**Records for this exercise:**
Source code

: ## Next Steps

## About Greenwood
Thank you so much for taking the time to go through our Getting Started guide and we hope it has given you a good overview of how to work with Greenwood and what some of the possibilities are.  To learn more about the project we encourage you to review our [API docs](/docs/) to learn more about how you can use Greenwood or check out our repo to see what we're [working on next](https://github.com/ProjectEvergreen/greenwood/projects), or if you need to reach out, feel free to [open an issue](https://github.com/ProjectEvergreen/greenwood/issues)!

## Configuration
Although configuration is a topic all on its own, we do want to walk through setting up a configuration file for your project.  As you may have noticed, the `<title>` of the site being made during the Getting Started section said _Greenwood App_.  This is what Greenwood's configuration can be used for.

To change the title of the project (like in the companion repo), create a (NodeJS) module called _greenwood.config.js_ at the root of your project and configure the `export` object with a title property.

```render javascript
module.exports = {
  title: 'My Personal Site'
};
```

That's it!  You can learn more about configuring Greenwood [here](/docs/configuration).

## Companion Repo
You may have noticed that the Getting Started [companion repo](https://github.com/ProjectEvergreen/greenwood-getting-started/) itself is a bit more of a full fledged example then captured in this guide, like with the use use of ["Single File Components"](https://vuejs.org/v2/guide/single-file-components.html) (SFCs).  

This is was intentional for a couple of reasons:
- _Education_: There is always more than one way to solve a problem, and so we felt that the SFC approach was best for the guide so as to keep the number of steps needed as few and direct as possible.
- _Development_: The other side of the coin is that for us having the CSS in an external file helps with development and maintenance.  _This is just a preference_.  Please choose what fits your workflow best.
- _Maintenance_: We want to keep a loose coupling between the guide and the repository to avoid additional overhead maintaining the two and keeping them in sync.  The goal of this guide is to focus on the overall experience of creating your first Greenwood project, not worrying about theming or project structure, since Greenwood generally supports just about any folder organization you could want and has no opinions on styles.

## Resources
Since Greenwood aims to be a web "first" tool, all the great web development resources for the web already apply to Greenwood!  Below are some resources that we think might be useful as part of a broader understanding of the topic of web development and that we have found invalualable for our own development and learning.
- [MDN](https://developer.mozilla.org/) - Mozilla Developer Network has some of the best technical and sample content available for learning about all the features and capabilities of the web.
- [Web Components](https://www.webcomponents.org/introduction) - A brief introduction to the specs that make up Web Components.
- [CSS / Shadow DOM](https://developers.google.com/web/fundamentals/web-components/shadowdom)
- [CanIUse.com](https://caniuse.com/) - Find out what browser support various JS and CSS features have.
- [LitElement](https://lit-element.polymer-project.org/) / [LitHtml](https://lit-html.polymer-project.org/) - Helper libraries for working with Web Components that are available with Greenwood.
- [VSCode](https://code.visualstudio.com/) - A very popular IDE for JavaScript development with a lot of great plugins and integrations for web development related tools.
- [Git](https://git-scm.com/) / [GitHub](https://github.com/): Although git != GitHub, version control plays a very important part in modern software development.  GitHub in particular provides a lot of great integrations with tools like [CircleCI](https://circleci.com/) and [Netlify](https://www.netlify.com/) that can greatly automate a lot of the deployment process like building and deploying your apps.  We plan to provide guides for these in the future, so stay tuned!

**What to produce:** Going back to the entries above, set down exactly the lines that begin at the one with "## Configuration" and end at the one with "Although configuration is", both included, and nothing else.

**Exercise output:**
## Configuration
Although configuration is a topic all on its own, we do want to walk through setting up a configuration file for your project.  As you may have noticed, the `<title>` of the site being made during the Getting Started section said _Greenwood App_.  This is what Greenwood's configuration can be used for.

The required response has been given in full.